SHARPE’S REGIMENT

‘Sir?’

‘What do you think of that story?’

Harper frowned. ‘It’s a real bastard, sir, so it is.’ He smiled. ‘Perhaps if we break some heads, sir, some bastards will stop lying.’

‘I like that thought, Sergeant Major.’ Sharpe stared at Carline, and his voice was conversational no longer. ‘If you’ve lied to me, Captain, I’ll tear you to tatters.’

‘I haven’t lied, sir.’

Sharpe believed him, but it made no difference. He was in a fog of deception, and the hopelessness of it made him furious as he went into the sunlight to inspect the few men who had been assembled by d’Alembord. Either there were no men in the Second Battalion, in which case there would be no trained replacements for the invasion of France, or, if they did exist, Sharpe would have to find them through Lord Fenner who would, doubtless, not take kindly to an interfering visit from a mere Major.

He stalked through the sleeping huts, wondering how he was to approach the Secretary of State at War, then went to inspect the armoury. The armoury sergeant, a veteran with one leg, was grinning hopefully at him. ‘You remember me, sir?’

Sharpe looked at the leathery, scarred face, and he cursed himself because he could not put a name to it, then Patrick Harper, standing behind him, laughed aloud. ‘Ted Carew!’

‘Carew!’ Sharpe said the name as if he had just remembered it himself. ‘Talavera?’

‘That’s right, sir. Lost the old peg there.’ Carew slapped his right leg that ended in a wooden stump. ‘Good to see you, sir!’

It was good to see Sergeant Carew for, alone in the Chelmsford depot, he knew his job and was doing it well. The weapons were cared for, the armoury tidy, the paperwork exact and depressing. Depressing because, when Lieutenant Colonel Girdwood had marched the Second Battalion away, the records revealed that he had left all their new weapons behind. Those brand new muskets, greased and muzzle-stoppered, were racked beneath oiled and scabbarded bayonets. That fact suggested that the men had been sent to other Battalions who could be expected to provide weapons from their own armouries. ‘He didn’t take any muskets?’ Sharpe asked.

‘Four hundred old ones, sir.’ Sergeant Carew turned the oil-stained pages of his ledger. ‘There, sir.’ He sniffed. ‘Didn’t take no new uniforms neither, sir.’
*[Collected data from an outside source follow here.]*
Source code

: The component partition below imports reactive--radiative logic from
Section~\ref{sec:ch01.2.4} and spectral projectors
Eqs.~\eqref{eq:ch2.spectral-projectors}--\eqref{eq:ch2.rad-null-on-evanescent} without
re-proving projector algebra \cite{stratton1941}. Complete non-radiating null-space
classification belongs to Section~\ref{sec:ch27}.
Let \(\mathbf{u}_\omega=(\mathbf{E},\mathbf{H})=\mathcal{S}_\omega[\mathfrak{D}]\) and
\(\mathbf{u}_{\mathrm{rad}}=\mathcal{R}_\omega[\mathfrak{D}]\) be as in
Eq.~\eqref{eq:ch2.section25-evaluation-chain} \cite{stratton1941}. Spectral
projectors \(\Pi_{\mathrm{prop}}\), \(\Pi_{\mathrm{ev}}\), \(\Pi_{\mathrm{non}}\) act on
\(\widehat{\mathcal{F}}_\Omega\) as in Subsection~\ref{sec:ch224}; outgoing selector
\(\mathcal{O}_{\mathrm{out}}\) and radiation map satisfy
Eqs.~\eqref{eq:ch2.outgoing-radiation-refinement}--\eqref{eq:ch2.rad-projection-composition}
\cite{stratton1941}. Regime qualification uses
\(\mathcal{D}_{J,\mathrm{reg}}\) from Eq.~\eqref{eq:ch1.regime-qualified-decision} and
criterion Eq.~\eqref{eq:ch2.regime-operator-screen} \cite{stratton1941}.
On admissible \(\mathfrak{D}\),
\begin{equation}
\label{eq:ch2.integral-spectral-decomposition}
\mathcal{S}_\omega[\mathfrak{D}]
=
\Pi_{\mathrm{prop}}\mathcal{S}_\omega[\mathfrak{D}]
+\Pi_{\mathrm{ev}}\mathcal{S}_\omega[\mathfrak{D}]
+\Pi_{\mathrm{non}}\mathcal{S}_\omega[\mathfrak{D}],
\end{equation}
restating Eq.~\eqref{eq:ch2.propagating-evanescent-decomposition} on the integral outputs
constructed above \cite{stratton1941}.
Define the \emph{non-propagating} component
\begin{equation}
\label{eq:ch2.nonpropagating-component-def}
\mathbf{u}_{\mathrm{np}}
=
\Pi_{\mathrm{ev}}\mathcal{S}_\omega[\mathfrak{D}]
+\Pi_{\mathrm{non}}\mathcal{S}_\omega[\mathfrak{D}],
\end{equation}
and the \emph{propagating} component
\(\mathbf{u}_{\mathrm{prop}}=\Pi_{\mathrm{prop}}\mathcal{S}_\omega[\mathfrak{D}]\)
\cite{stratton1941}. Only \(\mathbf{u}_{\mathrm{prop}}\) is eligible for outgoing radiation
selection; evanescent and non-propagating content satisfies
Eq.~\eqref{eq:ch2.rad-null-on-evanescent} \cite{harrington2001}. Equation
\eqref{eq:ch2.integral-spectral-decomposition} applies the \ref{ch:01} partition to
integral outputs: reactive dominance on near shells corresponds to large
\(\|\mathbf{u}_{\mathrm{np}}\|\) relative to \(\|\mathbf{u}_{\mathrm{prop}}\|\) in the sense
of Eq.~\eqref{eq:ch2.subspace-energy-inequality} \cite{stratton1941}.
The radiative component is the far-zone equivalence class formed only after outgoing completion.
Non-existent men, Sharpe thought, needed neither weapons nor uniforms, but, just as he was deciding that this quest was hopeless because the Second Battalion had been broken up and scattered throughout the army, Sergeant Carew gave him sudden, extraordinary hope. ‘It’s a funny bloody thing, sir.’ The Sergeant lurched up and down on his wooden leg as he turned to look behind him, fearful that they would be overheard.

‘What’s funny?’

‘We was told, sir, that the Second’s just a Holding Battalion. No more recruits? That’s what they said, sir, but three weeks ago, as I live and breathe, sir, I saw one of our parties with a clutch of recruits! Sergeant Havercamp, it was, Horatio Havercamp, and he was marching ’em this way. I said “hello”, I did, and he tells me to bugger off and mind my own business. Me!’ Carew stared indignantly at Sharpe. ‘So I talks to the Captain here and I asks him what’s happening? I mean the recruits never got here, sir, not a one of them. Haven’t seen a lad in six months!’

Sharpe stared at the Sergeant, and the import of what Carew was saying dawned slowly on him. Holding Battalions did not recruit. If there were recruits then there was a Second Battalion, and the seven hundred men did exist, and the Regiment could yet march into France. ‘You saw a recruiting party?’

‘With me own eyes, sir! I told the Captain too!’

‘What did he say?’

‘Told me I was drunk, sir. Told me there were no more recruiting parties, nothing! Told me I was imagining things, but I wasn’t drunk, sir, and sure as you’re standing there and me here I’m telling you I saw Horatio Havercamp with a party of recruits. Now why would they not come here, sir? Can you tell me that?’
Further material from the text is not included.